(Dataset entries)
*** Block opens ***

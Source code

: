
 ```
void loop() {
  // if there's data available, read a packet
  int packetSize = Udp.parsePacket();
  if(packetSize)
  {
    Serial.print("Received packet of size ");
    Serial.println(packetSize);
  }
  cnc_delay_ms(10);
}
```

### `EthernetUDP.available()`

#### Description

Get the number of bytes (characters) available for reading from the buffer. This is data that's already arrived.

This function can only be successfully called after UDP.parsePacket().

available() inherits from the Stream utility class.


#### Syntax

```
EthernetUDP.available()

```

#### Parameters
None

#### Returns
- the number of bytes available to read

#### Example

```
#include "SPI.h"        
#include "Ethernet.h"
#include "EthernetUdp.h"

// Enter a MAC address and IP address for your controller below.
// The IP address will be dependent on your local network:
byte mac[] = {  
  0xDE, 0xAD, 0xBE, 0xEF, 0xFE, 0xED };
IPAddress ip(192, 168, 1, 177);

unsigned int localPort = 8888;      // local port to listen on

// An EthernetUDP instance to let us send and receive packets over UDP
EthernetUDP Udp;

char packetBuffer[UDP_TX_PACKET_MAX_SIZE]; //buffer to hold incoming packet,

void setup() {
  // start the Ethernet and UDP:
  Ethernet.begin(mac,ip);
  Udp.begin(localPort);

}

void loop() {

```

*** Block closes ***
*** Block opens ***

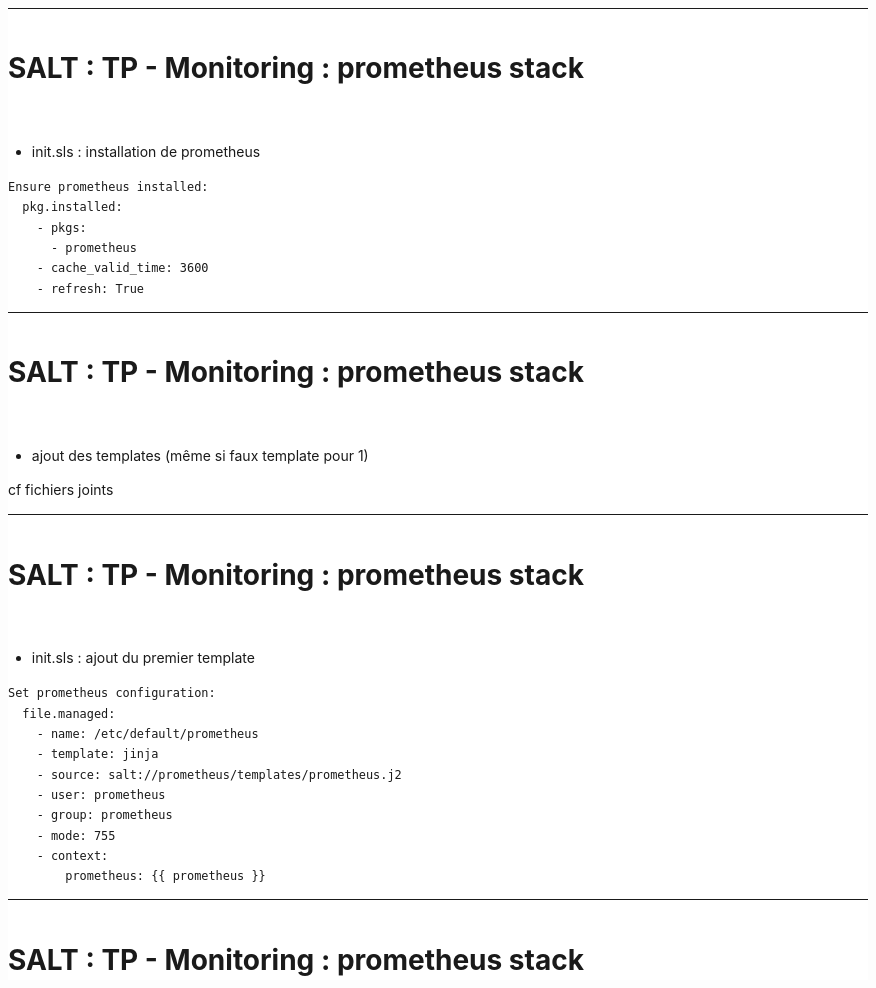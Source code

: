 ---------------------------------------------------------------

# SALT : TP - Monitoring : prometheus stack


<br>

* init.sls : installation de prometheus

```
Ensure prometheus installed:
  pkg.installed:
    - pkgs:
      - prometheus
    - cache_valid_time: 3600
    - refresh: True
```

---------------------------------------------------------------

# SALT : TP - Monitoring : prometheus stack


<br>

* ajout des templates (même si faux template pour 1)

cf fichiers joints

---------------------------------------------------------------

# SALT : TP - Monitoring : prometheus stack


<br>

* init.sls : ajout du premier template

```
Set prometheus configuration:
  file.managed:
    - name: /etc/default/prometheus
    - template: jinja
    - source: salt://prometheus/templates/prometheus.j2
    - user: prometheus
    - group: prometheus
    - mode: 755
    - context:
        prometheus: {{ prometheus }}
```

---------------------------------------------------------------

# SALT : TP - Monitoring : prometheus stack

*** Block closes ***
*** Block opens ***

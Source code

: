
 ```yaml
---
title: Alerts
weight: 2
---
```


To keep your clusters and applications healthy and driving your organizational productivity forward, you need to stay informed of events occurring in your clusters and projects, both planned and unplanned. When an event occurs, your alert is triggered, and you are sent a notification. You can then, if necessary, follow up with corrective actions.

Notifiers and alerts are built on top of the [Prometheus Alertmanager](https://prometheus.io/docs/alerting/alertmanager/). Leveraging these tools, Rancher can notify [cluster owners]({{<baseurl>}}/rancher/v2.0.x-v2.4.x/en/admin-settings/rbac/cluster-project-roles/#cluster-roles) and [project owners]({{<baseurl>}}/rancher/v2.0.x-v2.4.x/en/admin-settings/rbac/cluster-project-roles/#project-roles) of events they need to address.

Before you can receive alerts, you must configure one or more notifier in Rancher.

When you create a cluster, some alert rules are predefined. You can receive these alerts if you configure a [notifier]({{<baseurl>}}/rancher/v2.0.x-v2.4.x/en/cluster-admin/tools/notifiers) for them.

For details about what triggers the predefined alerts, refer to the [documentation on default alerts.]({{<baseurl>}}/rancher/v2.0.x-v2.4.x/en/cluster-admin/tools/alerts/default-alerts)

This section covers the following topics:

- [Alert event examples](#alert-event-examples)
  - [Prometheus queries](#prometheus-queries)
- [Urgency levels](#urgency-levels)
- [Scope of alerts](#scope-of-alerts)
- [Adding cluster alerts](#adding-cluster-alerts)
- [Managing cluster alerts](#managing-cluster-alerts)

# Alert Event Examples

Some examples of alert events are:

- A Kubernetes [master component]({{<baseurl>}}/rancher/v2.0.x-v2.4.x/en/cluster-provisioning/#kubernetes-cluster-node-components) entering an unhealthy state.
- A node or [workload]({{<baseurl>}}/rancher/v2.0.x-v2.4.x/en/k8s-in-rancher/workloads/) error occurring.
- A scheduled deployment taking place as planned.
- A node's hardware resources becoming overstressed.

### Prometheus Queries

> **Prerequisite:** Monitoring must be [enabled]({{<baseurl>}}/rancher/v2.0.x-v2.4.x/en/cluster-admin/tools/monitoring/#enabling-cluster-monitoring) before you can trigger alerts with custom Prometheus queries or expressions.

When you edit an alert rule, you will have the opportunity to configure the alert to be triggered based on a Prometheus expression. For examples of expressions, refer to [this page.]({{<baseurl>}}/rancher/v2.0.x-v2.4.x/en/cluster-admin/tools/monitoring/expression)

*** Block closes ***

▸ **WHAT THIS TASK INVOLVES**
Lines in the data that hold "init" must be located and copied.

▸ **YOUR RESPONSE**
* init.sls : installation de prometheus
* init.sls : ajout du premier template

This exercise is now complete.